Your objective
Check the listing below for lines with the word "garantir" and say how many there are, with nothing but the number.

Task material
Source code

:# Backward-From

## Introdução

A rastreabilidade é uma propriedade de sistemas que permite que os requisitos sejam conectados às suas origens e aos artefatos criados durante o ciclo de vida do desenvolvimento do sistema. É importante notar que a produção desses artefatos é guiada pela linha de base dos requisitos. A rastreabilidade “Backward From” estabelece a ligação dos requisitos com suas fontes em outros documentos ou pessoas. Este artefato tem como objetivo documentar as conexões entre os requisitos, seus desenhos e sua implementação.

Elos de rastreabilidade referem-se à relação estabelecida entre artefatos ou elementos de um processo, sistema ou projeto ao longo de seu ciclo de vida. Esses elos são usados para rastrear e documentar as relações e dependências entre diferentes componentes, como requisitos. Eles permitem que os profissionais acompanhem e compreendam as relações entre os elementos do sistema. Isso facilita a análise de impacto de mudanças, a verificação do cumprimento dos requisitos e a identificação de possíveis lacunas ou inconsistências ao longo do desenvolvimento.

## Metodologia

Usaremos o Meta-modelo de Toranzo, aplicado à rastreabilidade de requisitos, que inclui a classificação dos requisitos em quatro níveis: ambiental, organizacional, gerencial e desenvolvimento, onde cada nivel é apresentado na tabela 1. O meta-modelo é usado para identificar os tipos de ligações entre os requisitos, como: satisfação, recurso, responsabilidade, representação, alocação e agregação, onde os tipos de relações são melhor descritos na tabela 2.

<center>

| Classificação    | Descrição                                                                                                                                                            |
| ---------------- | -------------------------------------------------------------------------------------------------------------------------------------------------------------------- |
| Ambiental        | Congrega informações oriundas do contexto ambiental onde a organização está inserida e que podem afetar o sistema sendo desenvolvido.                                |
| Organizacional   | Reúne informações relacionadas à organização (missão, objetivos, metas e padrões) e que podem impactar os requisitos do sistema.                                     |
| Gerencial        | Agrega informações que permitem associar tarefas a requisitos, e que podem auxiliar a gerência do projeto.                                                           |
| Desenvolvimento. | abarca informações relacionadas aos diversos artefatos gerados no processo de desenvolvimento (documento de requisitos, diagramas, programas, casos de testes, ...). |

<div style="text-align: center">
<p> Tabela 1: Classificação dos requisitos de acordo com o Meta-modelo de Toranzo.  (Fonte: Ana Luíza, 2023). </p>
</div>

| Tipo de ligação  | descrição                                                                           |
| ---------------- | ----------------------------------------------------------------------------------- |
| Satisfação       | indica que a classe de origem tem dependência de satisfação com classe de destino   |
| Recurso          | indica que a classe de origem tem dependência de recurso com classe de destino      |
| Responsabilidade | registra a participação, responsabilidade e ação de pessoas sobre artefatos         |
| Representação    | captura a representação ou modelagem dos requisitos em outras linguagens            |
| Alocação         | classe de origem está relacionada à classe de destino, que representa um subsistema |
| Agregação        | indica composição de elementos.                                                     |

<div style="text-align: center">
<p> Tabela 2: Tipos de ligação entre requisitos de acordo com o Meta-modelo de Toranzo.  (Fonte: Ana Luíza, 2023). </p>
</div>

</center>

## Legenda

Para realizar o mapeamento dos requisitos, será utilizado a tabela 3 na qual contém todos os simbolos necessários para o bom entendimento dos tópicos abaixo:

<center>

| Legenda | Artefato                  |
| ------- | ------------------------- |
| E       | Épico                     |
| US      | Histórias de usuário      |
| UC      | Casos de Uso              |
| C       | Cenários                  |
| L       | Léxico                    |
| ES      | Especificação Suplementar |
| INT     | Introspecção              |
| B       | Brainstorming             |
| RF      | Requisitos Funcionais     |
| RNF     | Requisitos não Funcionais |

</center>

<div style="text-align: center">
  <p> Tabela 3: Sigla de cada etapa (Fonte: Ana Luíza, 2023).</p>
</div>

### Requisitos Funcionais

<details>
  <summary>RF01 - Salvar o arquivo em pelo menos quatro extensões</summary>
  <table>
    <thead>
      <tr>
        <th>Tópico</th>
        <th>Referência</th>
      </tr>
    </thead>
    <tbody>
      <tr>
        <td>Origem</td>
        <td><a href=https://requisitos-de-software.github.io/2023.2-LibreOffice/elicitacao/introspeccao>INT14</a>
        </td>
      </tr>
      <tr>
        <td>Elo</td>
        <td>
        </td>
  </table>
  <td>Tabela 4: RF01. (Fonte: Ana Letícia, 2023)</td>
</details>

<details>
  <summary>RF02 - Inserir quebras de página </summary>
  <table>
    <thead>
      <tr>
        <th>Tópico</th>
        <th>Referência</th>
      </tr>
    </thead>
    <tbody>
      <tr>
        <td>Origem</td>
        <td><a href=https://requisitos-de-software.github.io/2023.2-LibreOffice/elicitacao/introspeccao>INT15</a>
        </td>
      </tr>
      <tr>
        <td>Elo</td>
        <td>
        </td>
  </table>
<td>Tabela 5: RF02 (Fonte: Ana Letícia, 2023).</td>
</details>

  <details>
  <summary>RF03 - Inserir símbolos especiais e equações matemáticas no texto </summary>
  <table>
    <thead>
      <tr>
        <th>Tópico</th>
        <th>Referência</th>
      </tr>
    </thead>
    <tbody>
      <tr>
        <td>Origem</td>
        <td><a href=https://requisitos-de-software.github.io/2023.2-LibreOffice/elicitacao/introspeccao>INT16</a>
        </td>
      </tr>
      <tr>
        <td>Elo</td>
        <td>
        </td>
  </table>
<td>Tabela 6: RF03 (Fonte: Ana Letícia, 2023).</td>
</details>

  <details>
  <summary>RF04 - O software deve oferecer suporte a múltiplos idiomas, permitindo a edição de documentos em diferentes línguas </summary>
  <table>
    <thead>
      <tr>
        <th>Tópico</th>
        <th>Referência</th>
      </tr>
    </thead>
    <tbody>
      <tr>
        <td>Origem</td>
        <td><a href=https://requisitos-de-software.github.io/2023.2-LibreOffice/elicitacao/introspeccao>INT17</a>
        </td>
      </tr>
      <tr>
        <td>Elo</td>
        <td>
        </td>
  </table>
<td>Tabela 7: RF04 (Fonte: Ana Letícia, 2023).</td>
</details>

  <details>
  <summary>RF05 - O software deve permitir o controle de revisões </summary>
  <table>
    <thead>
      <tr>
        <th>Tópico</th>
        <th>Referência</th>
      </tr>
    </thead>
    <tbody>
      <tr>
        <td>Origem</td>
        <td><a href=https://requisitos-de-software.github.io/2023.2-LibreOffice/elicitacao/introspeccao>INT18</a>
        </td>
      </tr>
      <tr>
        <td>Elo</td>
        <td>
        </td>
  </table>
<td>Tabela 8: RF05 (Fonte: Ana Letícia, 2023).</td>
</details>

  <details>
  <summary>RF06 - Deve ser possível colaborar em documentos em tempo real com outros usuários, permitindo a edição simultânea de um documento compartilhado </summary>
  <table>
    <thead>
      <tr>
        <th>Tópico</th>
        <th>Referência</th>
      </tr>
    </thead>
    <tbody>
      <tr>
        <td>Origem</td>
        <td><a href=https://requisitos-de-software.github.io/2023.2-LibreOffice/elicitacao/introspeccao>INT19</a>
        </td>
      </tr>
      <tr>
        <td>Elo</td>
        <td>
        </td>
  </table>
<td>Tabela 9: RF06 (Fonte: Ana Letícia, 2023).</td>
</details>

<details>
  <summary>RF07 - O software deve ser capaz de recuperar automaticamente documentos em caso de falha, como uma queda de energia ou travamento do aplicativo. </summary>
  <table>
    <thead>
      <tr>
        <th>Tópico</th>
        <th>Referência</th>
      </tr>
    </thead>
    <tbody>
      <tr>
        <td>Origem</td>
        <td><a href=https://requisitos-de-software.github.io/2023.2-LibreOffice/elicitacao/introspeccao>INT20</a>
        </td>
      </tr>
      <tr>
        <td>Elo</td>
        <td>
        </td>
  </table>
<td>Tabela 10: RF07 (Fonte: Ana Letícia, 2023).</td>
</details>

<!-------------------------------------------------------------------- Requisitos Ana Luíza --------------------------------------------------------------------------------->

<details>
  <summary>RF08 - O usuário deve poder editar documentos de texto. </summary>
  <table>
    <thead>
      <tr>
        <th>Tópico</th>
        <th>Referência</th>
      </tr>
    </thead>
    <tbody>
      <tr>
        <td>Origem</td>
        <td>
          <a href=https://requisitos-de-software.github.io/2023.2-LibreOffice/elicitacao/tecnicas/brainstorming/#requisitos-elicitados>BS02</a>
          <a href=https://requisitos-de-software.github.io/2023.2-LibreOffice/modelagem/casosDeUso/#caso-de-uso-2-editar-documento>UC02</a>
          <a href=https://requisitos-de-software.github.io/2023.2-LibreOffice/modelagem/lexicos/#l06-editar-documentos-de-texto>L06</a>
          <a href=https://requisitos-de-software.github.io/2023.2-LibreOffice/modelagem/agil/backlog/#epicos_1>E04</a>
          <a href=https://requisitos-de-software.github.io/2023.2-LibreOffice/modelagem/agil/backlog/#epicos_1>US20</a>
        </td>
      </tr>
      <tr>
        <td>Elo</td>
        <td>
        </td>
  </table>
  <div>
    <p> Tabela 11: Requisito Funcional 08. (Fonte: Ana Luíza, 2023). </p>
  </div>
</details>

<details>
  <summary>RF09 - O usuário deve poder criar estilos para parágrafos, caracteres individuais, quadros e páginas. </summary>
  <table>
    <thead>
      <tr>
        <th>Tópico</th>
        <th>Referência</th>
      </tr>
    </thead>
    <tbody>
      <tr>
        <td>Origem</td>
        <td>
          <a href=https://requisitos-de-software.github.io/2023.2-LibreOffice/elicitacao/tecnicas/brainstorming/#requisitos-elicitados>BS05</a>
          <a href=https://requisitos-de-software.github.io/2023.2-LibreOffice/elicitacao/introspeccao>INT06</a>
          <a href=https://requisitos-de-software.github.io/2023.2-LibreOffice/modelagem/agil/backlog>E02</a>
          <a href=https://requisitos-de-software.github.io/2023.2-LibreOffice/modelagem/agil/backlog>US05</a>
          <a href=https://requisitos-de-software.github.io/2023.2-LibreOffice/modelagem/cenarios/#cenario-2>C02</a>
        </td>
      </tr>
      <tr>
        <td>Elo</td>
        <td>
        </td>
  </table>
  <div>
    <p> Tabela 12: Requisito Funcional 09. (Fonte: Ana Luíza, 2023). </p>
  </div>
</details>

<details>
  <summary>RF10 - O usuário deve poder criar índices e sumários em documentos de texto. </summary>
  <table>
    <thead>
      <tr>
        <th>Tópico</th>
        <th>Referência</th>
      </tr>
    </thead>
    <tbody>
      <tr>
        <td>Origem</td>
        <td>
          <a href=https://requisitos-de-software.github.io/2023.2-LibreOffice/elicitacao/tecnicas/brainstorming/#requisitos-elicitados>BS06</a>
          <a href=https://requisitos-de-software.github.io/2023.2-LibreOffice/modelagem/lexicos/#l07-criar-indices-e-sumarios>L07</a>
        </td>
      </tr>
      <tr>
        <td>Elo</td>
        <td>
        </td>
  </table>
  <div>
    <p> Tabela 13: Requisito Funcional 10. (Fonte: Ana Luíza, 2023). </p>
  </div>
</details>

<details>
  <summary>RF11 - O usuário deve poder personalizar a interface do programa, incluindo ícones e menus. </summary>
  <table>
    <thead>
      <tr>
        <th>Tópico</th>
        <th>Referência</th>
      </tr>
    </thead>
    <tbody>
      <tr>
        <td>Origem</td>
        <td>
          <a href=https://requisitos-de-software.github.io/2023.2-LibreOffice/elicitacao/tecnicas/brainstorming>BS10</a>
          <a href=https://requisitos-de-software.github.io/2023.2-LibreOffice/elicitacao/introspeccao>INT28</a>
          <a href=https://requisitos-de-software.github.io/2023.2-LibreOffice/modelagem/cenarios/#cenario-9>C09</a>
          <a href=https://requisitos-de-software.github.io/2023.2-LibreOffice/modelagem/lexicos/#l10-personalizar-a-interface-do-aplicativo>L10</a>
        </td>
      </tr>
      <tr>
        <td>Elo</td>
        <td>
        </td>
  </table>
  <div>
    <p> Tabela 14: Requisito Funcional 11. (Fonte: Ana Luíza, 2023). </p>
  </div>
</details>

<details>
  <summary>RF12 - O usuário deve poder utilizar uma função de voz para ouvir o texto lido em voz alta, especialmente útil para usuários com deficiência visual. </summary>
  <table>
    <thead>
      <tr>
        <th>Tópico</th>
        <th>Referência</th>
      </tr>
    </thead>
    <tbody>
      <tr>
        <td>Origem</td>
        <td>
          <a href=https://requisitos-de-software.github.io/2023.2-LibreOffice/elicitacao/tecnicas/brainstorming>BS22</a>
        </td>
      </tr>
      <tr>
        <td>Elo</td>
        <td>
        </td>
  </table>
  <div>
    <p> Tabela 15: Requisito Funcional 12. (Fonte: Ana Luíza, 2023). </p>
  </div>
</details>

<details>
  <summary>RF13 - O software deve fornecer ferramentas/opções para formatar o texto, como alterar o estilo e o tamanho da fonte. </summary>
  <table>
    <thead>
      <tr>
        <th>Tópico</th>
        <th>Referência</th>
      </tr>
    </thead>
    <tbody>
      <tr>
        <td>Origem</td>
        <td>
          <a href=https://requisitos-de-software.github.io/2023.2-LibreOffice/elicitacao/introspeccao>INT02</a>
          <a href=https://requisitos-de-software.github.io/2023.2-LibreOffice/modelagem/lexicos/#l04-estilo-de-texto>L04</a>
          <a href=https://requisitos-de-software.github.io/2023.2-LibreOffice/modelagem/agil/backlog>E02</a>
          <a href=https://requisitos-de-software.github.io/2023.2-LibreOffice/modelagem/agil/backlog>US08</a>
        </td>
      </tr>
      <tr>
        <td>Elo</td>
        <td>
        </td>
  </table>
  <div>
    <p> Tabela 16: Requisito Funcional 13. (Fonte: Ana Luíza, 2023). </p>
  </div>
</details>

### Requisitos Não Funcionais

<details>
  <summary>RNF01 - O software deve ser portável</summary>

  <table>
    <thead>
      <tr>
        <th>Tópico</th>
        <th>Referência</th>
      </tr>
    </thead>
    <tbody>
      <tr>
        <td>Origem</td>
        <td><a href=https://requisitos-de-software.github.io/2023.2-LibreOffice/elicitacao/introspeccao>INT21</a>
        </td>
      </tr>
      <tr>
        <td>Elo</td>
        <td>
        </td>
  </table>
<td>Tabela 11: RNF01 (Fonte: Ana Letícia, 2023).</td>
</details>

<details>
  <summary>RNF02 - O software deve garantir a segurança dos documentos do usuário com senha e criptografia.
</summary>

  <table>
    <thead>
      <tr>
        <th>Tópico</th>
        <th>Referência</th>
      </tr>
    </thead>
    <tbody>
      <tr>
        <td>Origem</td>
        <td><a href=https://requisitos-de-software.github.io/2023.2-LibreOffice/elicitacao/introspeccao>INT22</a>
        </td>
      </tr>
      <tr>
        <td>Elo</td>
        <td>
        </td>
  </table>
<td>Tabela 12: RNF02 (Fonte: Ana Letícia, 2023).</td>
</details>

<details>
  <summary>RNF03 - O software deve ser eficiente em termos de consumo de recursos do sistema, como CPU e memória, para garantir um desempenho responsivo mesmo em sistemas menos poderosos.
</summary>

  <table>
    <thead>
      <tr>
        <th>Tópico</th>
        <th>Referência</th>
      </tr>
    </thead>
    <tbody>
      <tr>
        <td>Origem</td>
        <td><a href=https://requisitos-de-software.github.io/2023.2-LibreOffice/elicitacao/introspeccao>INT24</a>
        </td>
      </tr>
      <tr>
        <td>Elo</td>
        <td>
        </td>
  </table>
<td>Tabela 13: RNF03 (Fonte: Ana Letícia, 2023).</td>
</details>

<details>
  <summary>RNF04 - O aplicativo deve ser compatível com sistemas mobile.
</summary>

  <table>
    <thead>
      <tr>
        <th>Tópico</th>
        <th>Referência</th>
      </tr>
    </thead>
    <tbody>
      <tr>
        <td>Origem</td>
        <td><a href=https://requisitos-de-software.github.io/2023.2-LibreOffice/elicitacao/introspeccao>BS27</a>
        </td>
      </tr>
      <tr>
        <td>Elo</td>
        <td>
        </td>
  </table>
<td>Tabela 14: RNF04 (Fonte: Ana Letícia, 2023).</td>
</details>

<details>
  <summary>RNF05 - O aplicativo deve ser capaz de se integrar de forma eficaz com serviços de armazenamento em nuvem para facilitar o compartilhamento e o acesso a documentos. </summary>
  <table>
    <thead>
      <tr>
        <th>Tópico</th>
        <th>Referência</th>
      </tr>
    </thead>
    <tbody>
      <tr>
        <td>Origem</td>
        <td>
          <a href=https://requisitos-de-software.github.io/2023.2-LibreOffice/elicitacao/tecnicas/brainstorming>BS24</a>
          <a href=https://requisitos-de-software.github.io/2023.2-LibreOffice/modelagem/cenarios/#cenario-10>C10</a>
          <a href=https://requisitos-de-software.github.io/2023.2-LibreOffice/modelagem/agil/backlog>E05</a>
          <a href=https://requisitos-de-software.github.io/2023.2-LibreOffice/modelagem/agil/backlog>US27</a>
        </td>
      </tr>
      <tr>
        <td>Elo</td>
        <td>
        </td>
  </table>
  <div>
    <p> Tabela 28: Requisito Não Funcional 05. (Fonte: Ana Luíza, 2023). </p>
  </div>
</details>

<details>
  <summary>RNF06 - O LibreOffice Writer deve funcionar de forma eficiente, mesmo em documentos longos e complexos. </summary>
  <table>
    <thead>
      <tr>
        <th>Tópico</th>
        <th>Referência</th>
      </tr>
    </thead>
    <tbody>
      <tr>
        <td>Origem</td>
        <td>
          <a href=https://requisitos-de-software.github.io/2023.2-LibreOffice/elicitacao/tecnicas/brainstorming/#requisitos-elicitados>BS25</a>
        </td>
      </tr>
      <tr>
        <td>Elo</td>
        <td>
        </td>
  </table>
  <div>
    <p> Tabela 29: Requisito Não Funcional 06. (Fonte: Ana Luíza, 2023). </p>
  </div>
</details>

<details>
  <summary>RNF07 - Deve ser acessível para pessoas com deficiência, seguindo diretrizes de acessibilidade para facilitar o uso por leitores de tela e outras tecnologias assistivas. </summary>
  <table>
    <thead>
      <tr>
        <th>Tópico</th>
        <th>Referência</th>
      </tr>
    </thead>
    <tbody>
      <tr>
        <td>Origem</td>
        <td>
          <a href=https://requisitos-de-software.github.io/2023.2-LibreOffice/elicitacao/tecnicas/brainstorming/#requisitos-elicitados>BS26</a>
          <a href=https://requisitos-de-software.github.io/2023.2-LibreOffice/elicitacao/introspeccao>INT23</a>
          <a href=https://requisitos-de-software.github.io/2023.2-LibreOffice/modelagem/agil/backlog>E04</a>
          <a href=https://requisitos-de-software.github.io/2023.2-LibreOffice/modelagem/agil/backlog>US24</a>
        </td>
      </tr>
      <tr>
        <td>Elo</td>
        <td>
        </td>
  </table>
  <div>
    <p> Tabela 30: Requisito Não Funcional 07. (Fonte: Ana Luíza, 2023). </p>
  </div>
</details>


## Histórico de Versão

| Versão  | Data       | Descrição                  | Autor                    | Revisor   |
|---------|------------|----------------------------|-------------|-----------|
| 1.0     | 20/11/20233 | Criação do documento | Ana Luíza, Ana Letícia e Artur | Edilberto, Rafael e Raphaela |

Result below
2